▼
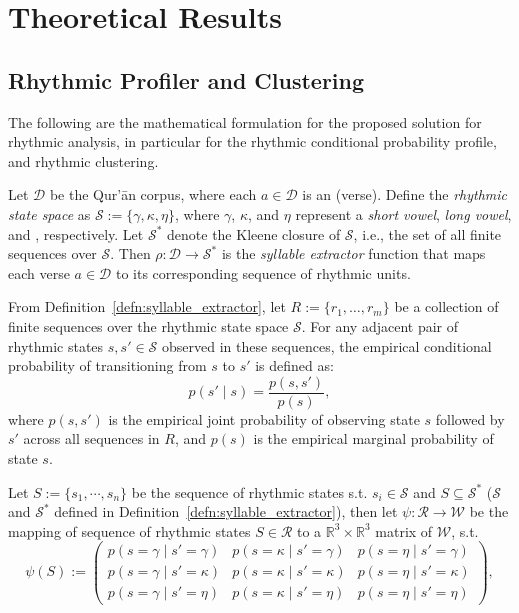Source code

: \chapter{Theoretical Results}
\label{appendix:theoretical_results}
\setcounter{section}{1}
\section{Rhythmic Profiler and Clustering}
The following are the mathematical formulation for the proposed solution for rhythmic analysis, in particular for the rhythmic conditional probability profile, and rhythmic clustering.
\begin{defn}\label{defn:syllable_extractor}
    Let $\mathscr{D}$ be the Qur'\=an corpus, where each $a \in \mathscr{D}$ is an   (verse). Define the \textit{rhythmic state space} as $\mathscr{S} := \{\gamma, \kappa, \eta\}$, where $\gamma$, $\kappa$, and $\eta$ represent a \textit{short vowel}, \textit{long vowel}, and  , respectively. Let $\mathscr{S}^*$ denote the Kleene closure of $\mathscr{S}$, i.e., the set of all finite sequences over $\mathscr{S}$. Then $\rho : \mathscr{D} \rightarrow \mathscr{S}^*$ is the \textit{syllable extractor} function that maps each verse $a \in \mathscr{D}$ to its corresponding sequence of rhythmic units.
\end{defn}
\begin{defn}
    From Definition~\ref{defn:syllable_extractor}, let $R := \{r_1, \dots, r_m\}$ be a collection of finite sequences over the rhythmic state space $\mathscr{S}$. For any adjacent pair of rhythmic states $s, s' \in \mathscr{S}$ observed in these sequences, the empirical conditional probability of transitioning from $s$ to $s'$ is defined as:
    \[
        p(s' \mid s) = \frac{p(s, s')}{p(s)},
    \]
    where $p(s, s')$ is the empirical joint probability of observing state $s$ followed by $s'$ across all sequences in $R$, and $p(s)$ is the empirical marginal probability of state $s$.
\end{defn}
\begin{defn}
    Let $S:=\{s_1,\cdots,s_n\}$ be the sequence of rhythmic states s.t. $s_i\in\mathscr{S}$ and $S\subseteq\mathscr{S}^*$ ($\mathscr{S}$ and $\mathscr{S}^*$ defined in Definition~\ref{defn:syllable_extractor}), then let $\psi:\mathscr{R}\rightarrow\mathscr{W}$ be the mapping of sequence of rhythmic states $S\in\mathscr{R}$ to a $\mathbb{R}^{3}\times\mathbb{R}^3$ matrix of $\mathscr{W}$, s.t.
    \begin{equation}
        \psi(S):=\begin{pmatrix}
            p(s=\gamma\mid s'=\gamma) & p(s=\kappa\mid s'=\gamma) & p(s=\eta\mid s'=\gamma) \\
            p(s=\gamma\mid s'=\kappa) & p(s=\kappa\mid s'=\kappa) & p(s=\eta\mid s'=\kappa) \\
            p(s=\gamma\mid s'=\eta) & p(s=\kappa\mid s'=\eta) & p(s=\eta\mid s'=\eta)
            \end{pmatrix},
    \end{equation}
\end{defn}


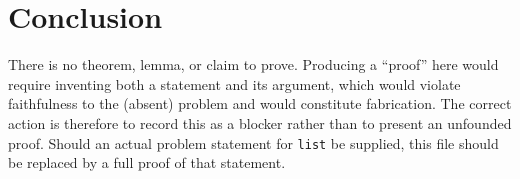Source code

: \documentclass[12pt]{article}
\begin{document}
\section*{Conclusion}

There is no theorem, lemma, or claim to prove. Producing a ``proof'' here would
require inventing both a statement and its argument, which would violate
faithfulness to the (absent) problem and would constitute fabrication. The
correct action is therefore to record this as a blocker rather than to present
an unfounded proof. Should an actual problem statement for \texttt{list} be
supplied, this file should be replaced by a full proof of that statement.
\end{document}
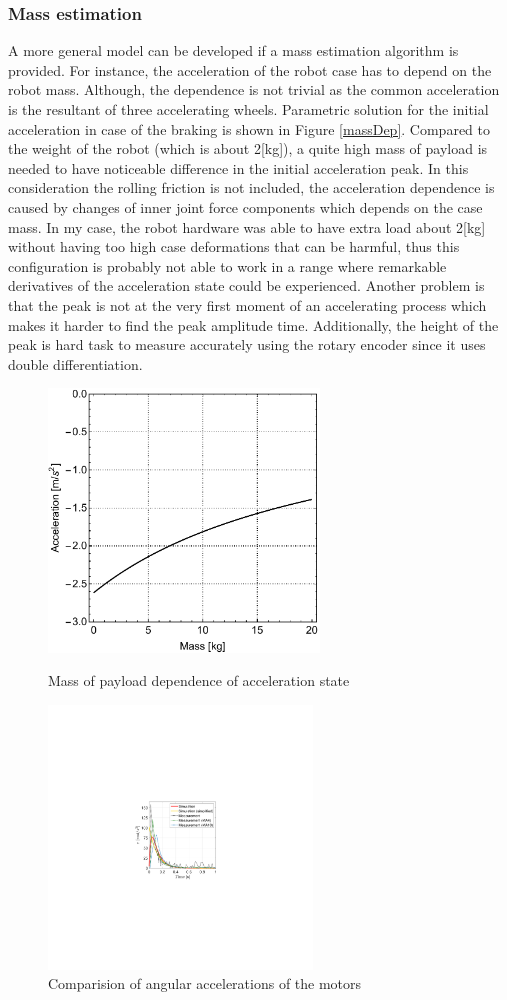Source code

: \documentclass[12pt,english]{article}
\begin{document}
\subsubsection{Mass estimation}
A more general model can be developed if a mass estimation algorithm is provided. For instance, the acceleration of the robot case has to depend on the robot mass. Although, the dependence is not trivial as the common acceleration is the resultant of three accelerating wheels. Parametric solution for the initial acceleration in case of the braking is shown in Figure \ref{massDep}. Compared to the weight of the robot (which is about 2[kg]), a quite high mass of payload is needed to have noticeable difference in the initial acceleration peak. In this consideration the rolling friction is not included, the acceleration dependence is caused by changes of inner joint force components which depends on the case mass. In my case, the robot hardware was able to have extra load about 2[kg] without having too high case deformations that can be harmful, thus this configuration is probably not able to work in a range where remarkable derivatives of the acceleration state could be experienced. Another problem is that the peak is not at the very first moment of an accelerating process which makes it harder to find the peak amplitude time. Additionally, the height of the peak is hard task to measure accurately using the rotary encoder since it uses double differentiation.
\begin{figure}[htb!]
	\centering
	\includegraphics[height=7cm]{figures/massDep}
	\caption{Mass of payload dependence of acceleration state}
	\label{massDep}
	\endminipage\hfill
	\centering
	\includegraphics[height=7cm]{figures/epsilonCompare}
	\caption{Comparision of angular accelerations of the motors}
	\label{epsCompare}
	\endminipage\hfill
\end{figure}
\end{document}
▲
▼
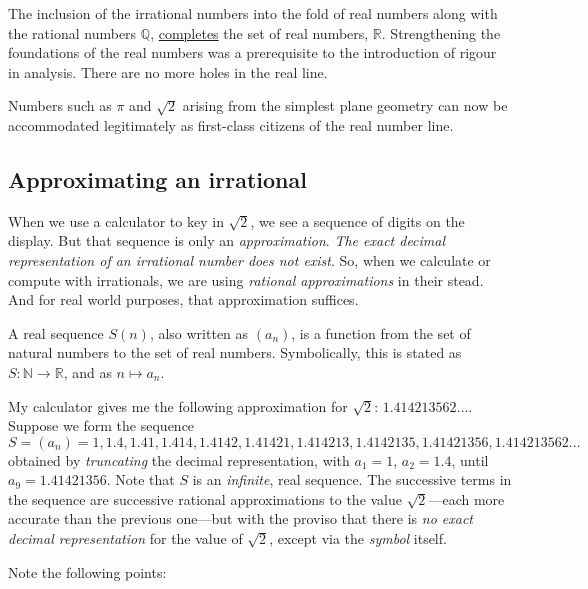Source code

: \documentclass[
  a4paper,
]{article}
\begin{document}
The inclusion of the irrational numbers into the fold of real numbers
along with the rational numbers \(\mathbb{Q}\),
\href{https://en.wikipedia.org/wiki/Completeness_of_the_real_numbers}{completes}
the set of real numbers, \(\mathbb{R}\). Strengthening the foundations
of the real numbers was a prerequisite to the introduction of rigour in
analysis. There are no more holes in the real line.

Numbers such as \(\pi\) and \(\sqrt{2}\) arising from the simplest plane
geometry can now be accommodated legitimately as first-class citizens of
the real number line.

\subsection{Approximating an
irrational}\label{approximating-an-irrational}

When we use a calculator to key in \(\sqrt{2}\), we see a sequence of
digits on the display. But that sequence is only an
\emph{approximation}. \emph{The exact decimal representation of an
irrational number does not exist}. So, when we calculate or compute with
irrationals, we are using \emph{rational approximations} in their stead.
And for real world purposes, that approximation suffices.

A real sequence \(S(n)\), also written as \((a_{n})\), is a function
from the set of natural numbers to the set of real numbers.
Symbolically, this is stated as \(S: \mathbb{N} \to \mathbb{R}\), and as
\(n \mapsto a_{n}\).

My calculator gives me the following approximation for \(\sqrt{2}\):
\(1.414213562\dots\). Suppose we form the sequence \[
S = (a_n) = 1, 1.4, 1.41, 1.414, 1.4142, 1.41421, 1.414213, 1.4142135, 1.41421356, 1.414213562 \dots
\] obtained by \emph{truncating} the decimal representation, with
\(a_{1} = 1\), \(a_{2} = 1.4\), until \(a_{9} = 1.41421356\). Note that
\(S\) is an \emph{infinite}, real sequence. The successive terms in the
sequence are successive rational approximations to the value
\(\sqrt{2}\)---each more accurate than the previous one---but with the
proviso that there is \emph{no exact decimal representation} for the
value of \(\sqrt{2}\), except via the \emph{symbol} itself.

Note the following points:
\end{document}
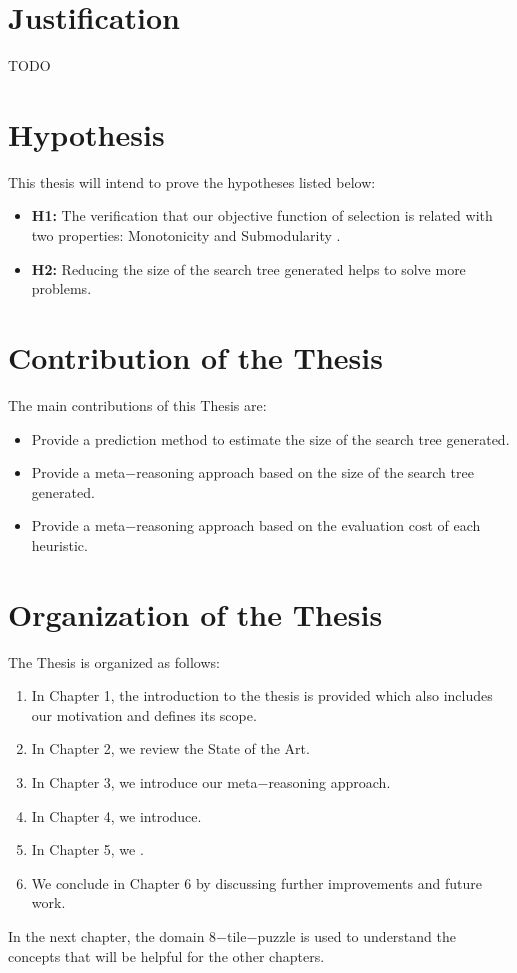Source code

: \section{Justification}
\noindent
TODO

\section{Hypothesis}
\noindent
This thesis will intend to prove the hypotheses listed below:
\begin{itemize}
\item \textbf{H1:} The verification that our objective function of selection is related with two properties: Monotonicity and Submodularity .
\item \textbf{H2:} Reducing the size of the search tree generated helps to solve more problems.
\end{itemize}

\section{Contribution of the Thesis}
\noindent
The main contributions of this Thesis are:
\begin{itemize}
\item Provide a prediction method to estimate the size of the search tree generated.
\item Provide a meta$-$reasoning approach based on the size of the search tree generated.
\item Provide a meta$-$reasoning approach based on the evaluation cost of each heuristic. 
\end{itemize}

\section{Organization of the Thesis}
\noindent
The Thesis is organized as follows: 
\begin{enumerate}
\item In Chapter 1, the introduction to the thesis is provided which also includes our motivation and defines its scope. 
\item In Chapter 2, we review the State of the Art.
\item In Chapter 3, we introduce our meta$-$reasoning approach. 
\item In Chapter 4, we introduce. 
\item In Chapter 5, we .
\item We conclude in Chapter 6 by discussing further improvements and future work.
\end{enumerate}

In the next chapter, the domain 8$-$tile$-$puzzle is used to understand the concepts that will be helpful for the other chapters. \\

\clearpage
▲
## Task goal
The reply should hold the entries above from the line with "irrational number does" to the line with "and Submodularity .", duplicated exactly, pictures excluded.

## Result of the exercise
irrational number does not exist}. So, when we calculate or compute with
irrationals, we are using \emph{rational approximations} in their stead.
And for real world purposes, that approximation suffices.

A real sequence \(S(n)\), also written as \((a_{n})\), is a function
from the set of natural numbers to the set of real numbers.
Symbolically, this is stated as \(S: \mathbb{N} \to \mathbb{R}\), and as
\(n \mapsto a_{n}\).

My calculator gives me the following approximation for \(\sqrt{2}\):
\(1.414213562\dots\). Suppose we form the sequence \[
S = (a_n) = 1, 1.4, 1.41, 1.414, 1.4142, 1.41421, 1.414213, 1.4142135, 1.41421356, 1.414213562 \dots
\] obtained by \emph{truncating} the decimal representation, with
\(a_{1} = 1\), \(a_{2} = 1.4\), until \(a_{9} = 1.41421356\). Note that
\(S\) is an \emph{infinite}, real sequence. The successive terms in the
sequence are successive rational approximations to the value
\(\sqrt{2}\)---each more accurate than the previous one---but with the
proviso that there is \emph{no exact decimal representation} for the
value of \(\sqrt{2}\), except via the \emph{symbol} itself.

Note the following points:
\end{document}
Source code

: \section{Justification}
\noindent
TODO

\section{Hypothesis}
\noindent
This thesis will intend to prove the hypotheses listed below:
\begin{itemize}
\item \textbf{H1:} The verification that our objective function of selection is related with two properties: Monotonicity and Submodularity .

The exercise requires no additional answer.